═══ Entries supplied
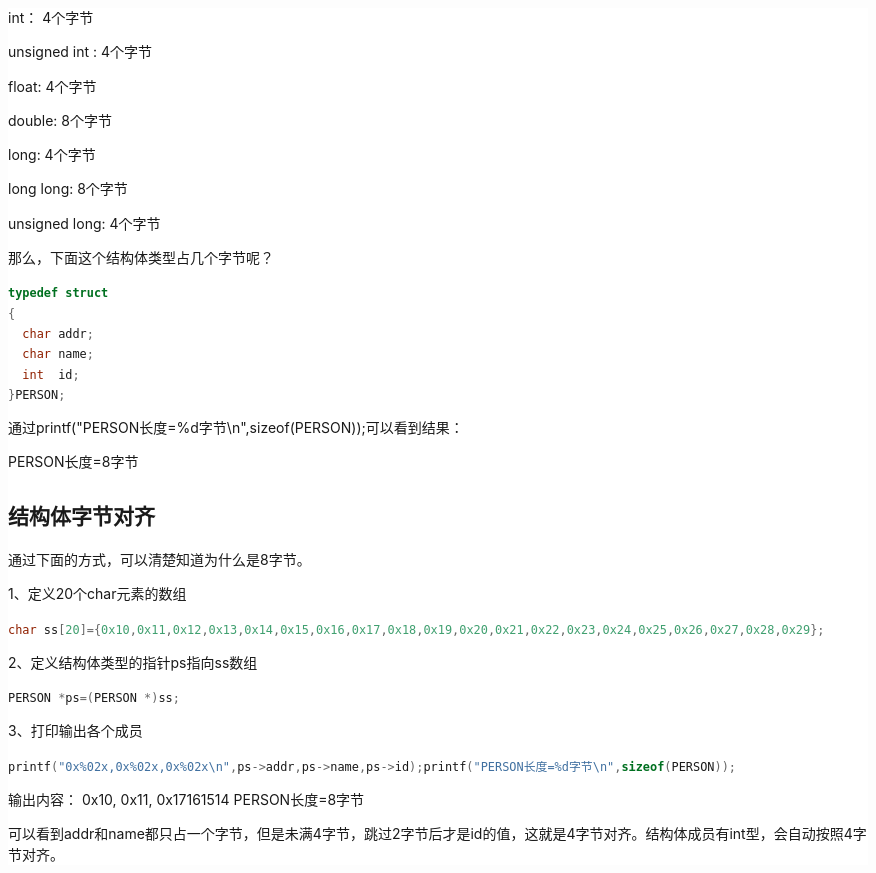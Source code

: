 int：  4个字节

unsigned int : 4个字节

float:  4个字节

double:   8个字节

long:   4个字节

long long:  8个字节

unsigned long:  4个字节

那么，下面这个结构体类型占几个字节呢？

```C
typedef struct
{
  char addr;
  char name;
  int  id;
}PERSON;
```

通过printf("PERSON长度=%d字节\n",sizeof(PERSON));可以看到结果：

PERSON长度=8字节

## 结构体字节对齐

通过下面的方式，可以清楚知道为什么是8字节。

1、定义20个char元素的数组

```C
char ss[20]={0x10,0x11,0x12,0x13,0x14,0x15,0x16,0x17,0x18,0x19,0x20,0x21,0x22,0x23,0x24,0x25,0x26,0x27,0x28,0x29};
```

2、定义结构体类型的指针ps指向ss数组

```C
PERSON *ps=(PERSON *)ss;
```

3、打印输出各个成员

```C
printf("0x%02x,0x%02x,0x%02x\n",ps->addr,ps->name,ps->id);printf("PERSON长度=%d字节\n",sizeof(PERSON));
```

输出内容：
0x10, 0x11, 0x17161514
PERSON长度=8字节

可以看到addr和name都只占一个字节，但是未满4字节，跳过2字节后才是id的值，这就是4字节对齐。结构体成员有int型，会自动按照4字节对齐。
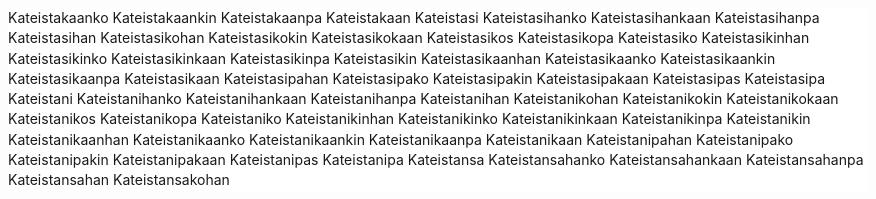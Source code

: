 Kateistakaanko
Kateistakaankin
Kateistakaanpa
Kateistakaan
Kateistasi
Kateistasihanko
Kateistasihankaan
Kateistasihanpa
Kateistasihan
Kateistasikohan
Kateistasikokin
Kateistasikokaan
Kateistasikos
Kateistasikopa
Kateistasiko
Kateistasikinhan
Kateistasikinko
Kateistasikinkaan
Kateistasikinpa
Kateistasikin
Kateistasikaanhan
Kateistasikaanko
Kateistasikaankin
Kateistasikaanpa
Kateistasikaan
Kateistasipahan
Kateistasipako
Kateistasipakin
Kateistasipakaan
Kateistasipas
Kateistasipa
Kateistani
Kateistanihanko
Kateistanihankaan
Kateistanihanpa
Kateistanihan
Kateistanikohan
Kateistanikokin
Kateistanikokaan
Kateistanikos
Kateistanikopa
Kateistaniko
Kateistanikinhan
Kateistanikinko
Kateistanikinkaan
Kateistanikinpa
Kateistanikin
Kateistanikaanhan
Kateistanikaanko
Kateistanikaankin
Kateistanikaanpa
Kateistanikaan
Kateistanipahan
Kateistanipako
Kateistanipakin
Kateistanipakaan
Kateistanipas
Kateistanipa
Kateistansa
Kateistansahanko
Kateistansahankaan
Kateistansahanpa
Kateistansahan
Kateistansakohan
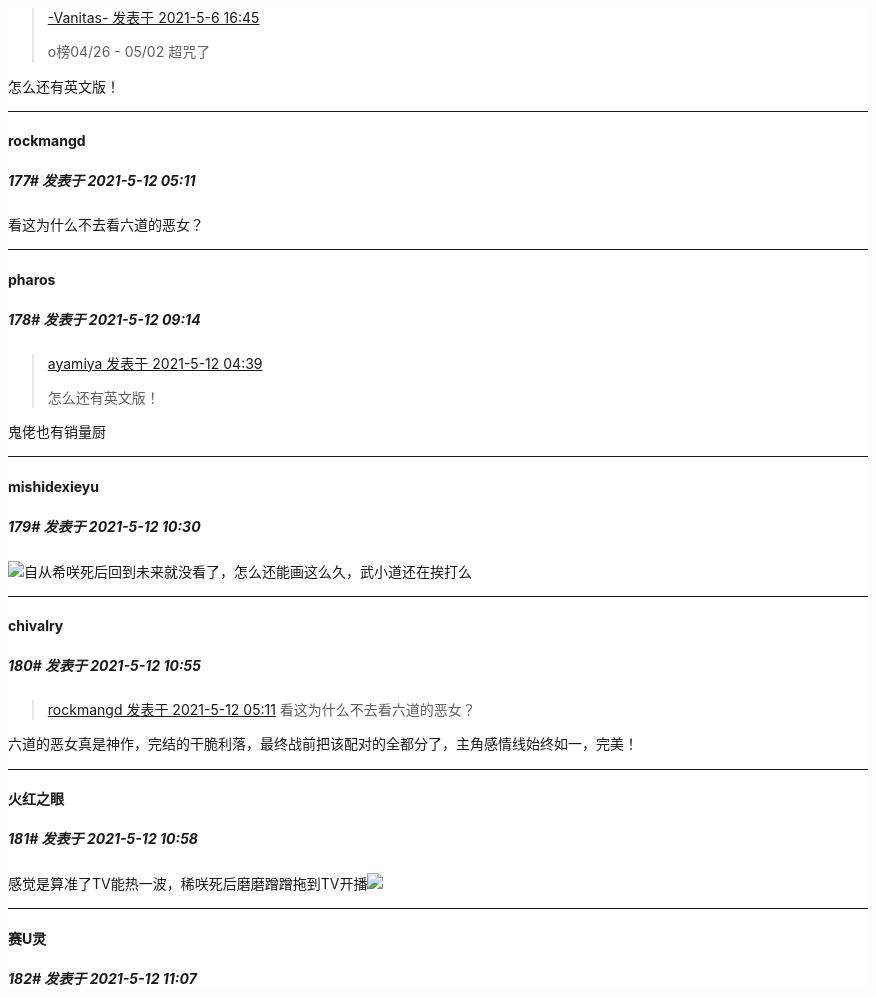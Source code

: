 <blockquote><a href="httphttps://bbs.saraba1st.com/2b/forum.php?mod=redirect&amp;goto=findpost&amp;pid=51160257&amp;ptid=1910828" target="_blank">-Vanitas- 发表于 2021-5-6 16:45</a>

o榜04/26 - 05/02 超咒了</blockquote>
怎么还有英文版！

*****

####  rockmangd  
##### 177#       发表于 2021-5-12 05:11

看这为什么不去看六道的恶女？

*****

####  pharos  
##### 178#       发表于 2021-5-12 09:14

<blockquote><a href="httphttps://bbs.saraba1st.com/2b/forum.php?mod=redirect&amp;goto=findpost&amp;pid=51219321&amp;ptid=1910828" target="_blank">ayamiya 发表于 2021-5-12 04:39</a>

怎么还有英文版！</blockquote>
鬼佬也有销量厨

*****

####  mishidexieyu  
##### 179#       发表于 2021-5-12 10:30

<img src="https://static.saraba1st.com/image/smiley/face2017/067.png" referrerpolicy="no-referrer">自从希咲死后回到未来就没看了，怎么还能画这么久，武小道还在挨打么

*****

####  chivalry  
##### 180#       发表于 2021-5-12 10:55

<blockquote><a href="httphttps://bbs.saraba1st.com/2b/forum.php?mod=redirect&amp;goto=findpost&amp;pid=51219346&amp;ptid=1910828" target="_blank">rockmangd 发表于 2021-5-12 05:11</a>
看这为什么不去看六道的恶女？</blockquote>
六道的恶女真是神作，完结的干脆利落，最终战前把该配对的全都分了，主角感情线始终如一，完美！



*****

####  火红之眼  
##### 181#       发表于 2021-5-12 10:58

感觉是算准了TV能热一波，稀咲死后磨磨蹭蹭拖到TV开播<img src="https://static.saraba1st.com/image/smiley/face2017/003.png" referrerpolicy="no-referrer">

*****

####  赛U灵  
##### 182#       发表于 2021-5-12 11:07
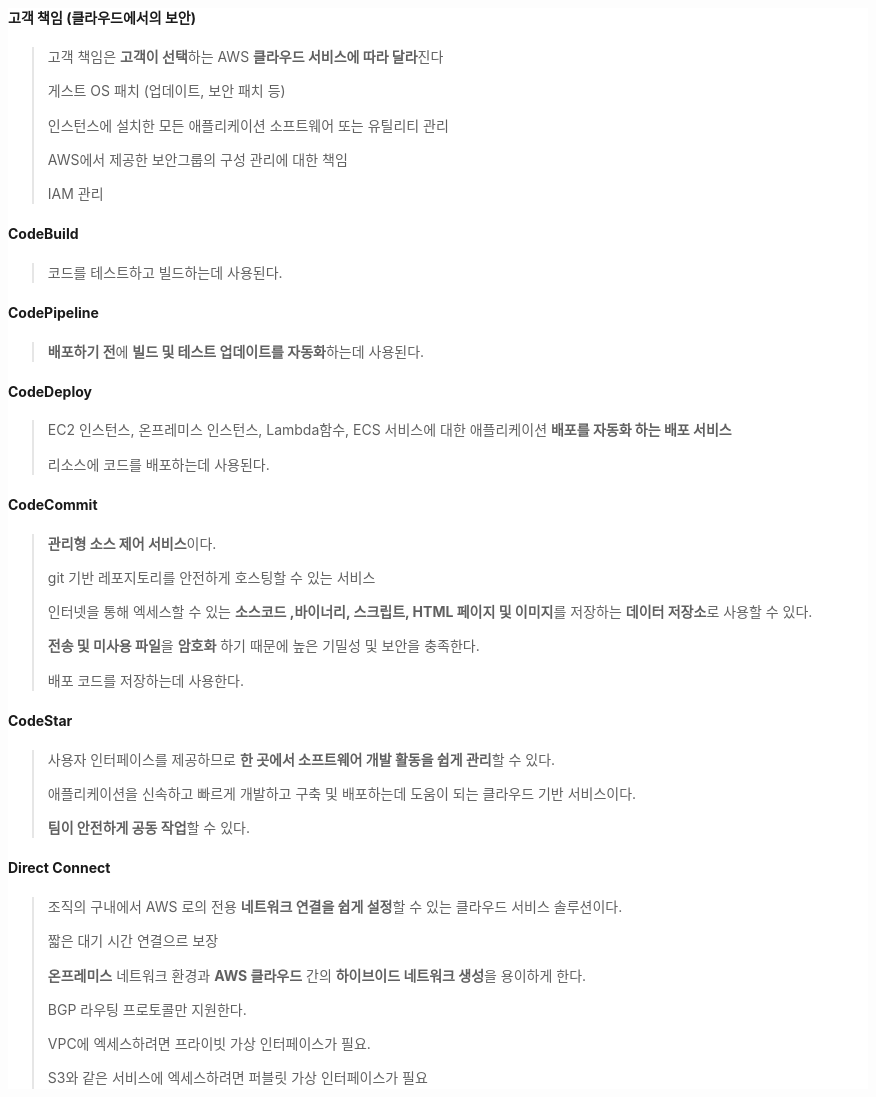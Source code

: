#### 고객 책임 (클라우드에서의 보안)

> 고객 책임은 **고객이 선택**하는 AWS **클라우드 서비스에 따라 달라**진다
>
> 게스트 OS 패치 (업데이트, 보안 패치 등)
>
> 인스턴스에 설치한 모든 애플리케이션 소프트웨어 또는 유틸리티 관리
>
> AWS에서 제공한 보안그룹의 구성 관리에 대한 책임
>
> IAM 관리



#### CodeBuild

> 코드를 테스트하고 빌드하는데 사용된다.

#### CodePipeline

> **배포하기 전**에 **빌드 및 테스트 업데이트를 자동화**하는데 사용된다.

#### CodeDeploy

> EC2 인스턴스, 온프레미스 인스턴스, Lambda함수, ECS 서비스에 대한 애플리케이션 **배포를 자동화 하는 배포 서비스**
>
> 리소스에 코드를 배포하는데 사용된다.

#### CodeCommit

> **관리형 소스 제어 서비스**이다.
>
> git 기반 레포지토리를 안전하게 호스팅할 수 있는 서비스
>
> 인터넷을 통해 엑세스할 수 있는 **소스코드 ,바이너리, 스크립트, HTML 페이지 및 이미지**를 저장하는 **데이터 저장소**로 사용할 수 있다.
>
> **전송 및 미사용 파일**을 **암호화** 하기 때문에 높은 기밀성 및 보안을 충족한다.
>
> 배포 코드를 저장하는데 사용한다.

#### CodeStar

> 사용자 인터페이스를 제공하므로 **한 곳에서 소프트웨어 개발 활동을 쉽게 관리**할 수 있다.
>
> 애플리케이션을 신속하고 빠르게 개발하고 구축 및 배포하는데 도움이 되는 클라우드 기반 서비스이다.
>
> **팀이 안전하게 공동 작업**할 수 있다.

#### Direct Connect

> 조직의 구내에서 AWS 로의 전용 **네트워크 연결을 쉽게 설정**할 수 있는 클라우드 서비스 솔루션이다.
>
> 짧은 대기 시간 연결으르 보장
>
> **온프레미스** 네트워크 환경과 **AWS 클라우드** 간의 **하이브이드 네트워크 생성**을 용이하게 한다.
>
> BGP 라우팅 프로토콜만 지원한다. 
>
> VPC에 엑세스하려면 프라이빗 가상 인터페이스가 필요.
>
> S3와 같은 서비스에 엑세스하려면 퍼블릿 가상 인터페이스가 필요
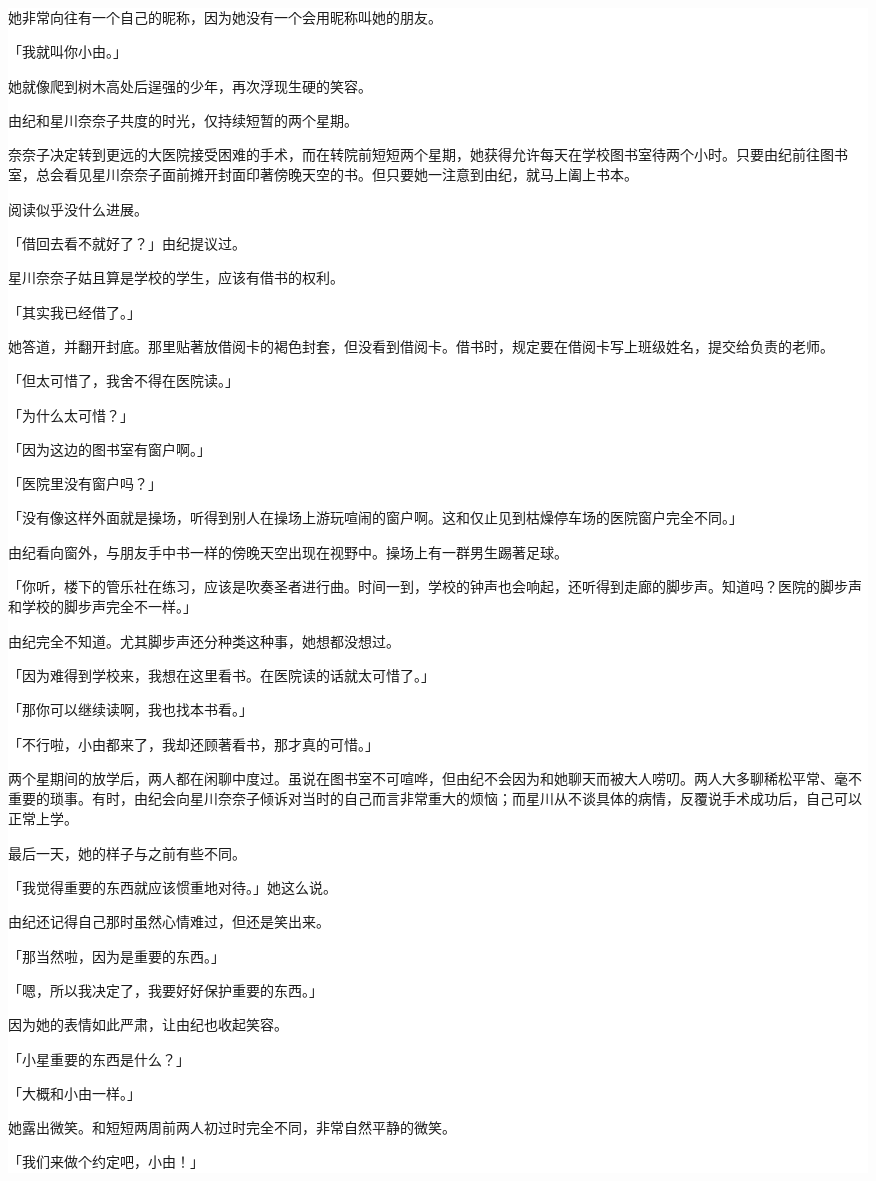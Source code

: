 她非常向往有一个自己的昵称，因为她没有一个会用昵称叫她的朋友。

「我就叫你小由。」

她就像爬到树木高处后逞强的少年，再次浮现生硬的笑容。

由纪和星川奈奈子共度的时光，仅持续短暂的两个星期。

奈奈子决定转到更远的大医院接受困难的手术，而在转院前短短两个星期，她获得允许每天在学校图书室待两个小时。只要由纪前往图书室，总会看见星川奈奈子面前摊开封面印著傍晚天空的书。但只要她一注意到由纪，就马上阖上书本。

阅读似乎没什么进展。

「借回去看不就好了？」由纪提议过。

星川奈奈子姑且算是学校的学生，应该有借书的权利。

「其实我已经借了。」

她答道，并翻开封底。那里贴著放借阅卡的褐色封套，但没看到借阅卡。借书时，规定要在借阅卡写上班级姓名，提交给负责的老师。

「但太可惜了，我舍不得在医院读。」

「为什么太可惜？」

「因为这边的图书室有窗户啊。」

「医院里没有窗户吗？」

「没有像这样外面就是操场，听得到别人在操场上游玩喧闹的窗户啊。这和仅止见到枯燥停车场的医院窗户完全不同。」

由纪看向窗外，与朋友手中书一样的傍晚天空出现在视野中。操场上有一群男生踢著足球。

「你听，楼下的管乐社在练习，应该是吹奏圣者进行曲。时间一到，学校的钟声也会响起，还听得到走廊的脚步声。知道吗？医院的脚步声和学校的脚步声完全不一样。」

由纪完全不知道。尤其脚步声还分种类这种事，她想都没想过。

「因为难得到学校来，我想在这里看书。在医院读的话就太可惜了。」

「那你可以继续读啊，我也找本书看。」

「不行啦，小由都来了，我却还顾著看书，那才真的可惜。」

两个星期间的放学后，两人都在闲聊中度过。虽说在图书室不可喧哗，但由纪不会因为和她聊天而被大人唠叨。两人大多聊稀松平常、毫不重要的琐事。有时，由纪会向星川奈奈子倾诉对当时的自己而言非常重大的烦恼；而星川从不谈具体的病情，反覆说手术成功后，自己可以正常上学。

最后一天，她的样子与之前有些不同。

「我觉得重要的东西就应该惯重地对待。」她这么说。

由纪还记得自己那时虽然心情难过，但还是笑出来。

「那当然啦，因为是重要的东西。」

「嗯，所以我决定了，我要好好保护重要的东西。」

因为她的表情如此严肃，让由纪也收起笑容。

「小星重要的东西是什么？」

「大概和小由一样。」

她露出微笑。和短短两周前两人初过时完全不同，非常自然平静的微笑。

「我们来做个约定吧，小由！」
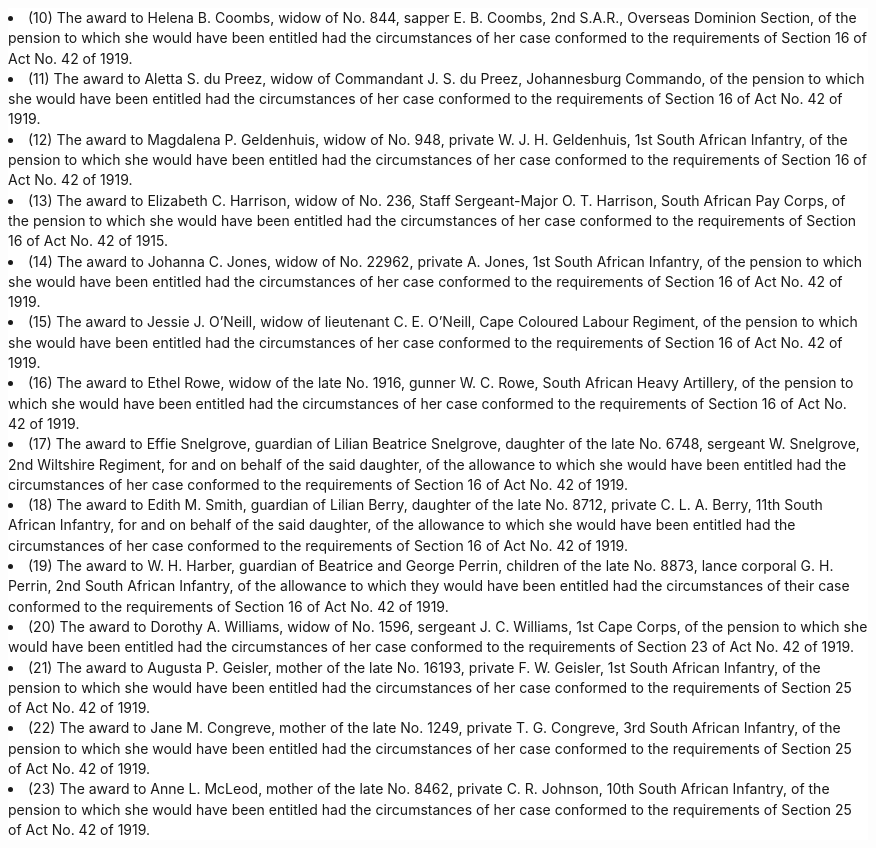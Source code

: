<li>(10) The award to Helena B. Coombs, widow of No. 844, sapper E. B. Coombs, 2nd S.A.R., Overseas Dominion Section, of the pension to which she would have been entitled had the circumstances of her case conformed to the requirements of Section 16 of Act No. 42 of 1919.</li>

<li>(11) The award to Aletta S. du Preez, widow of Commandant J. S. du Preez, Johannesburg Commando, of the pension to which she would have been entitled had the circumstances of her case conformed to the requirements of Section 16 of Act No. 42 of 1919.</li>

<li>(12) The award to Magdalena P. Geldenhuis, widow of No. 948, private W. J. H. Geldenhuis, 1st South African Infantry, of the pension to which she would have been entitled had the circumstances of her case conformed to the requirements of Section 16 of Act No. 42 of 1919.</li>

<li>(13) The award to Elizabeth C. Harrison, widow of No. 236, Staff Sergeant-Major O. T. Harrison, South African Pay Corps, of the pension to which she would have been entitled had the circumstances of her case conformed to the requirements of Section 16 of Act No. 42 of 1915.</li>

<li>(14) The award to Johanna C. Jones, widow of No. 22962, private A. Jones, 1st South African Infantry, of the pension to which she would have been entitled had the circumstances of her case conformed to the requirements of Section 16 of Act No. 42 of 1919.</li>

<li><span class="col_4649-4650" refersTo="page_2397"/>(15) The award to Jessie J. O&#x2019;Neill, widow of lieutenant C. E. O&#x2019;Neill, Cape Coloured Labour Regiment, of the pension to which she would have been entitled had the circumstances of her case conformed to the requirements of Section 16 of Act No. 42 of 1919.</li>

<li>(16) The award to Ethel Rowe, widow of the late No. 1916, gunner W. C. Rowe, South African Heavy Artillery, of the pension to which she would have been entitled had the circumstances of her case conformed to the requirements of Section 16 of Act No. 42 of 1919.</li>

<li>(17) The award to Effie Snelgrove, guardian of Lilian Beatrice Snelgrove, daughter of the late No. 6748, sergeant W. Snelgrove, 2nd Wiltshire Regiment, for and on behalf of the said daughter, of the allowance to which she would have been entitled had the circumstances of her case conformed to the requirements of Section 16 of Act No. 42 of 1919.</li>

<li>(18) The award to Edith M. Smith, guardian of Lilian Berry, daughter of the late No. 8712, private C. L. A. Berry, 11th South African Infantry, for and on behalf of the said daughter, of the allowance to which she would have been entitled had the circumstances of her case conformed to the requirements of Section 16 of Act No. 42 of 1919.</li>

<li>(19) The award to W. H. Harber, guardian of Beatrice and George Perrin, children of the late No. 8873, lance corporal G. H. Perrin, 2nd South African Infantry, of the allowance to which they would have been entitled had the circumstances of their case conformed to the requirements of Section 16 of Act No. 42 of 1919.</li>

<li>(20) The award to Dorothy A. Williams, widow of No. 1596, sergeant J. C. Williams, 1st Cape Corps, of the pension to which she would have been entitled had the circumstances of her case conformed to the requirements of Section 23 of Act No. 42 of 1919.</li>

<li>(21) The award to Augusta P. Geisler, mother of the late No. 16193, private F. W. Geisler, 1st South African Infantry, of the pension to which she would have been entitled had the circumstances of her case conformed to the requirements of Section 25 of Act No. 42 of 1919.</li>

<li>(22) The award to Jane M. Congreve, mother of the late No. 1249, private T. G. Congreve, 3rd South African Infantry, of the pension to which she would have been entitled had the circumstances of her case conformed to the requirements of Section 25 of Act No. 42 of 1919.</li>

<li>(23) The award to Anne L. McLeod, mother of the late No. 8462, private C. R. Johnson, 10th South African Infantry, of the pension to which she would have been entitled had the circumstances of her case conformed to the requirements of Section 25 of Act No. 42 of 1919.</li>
══════
The response must repeat exactly the lines above from the one with "发表于 2021-5-12 05:11</a>" through the one with "책임 (클라우드에서의 보안)", including both, and must contain no pictures and no other text.

### Solution for this problem
<blockquote><a href="httphttps://bbs.saraba1st.com/2b/forum.php?mod=redirect&amp;goto=findpost&amp;pid=51219346&amp;ptid=1910828" target="_blank">rockmangd 发表于 2021-5-12 05:11</a>
看这为什么不去看六道的恶女？</blockquote>
六道的恶女真是神作，完结的干脆利落，最终战前把该配对的全都分了，主角感情线始终如一，完美！



*****

####  火红之眼  
##### 181#       发表于 2021-5-12 10:58

感觉是算准了TV能热一波，稀咲死后磨磨蹭蹭拖到TV开播<img src="https://static.saraba1st.com/image/smiley/face2017/003.png" referrerpolicy="no-referrer">

*****

####  赛U灵  
##### 182#       发表于 2021-5-12 11:07
Source code

:#### 고객 책임 (클라우드에서의 보안)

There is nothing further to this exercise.